Après la célébration euphorique de la France championne du monde, ce déplacement en Dordogne devait marquer le retour d’Emmanuel Macron aux dures réalités de la France en souffrance. Dans ce département rural, il s’agissait de faire savoir que l’exécutif mettait désormais au cœur de ses priorités la restauration de l’équité territoriale. Et si la dépense publique doit être réduite, ce ne sera plus, promis juré, aux dépens des services publics de proximité.
Exaspération
«Qu'avez-vous pensé de la vidéo révélée hier ?» a risqué un premier journaliste, alors que Macron venait de se faire présenter les nouveaux services de visites aux personnes âgées proposés par la Poste, au centre de tri de Marsac-sur-l'Isle. «Je suis là, moi, avec les gens», a répondu le Président avant de tourner les talons, sans rien laisser voir de son exaspération. Dans son entourage, en revanche, on cachait mal son effarement face à cette tempête que la déclaration bancale du porte-parole Bruno Roger-Petit n'a absolument pas calmée. Plus de douze heures après les révélations du Monde, la réaction de l'Elysée a plutôt contribué à jeter de l'huile sur le feu. Il était clair, dès lors, que ce déplacement présidentiel serait un calvaire.
«Mais qui va s'intéresser à notre histoire ?» constatait, résigné, un responsable de la Poste.

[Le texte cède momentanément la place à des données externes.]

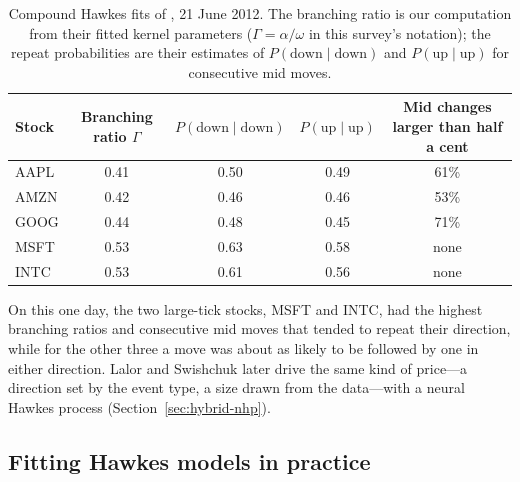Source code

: \begin{table}[!htbp]
\centering\footnotesize
\caption{Compound Hawkes fits of \citet{swishchuk2020gchp}, 21 June 2012. The branching ratio is our computation
from their fitted kernel parameters ($\Gamma = \alpha/\omega$ in this survey's notation); the repeat
probabilities are their estimates of $P(\text{down}\mid\text{down})$ and $P(\text{up}\mid\text{up})$ for
consecutive mid moves.}
\label{tab:chp-fit}
\begin{tabular}{lcccc}
\toprule
Stock & Branching ratio $\Gamma$ & $P(\text{down}\mid\text{down})$ & $P(\text{up}\mid\text{up})$ & Mid changes larger than half a cent \\
\midrule
AAPL & 0.41 & 0.50 & 0.49 & 61\% \\
AMZN & 0.42 & 0.46 & 0.46 & 53\% \\
GOOG & 0.44 & 0.48 & 0.45 & 71\% \\
MSFT & 0.53 & 0.63 & 0.58 & none \\
INTC & 0.53 & 0.61 & 0.56 & none \\
\bottomrule
\end{tabular}
\end{table}

On this one day, the two large-tick stocks, MSFT and INTC, had the highest branching ratios and consecutive mid
moves that tended to repeat their direction, while for the other three a move was about as likely to be
followed by one in either direction. Lalor and Swishchuk later drive the same kind of price---a direction set by
the event type, a size drawn from the data---with a neural Hawkes process (Section~\ref{sec:hybrid-nhp}).

\subsection{Fitting Hawkes models in practice}
\label{sec:hawkes-fit}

Le clou de cette visite, ce devait être le dévoilement de la Marianne engagée, gravure sélectionnée par Macron pour le timbre de son quinquennat, conformément à une vieille tradition à laquelle ont sacrifié tous les présidents de la Ve République. Une réplique géante de l'œuvre de YZ, une artiste de street art, a été inaugurée sur le pignon d'un immeuble HLM, dans un village de la périphérie de Périgueux. L'occasion pour Macron de célébrer «la République qui descend dans toutes les communes de France», «la fraternité qui réhumanise l'action publique».
Lors du rituel bain de foule qui avait précédé ce discours, une habitante n'avait pas caché son scepticisme : «On n'a plus les moyens de vivre, monsieur Macron, entendez-nous. On ne s'en sort plus, putain, on ne s'en sort plus», s'est-elle emportée, glissant au passage une remarque sur la vaisselle de l'Elysée. Le chef de l'Etat a répondu qu'il savait bien «que les choses allaient mal» et que c'est bien pour cette raison qu'il «travaille à les changer». Quant à la vaisselle de Sèvres, il jure, «les yeux dans les yeux», que cette commande n'a «pas coûté un centime de plus au contribuable». «Ce n'est pas pour mon bon plaisir, je me suis toujours payé mes assiettes», a insisté le Président, se désolant de devoir encore «opposer les faits» à ceux qui veulent «en permanence salir».
«Inaltérable»
Mais cette République symbolisée par la Marianne «fière et volontaire» au «regard franc tourné vers l'avenir», n'est-elle pas maltraitée, bafouée pas ce matraqueur déguisé en policier et toujours salarié par l'Elysée ? «Non, non, la République elle est inaltérable», a sèchement répondu Macron, avant de s'attarder pour répondre aux questions pointues de la rédactrice d'une revue de philatélie.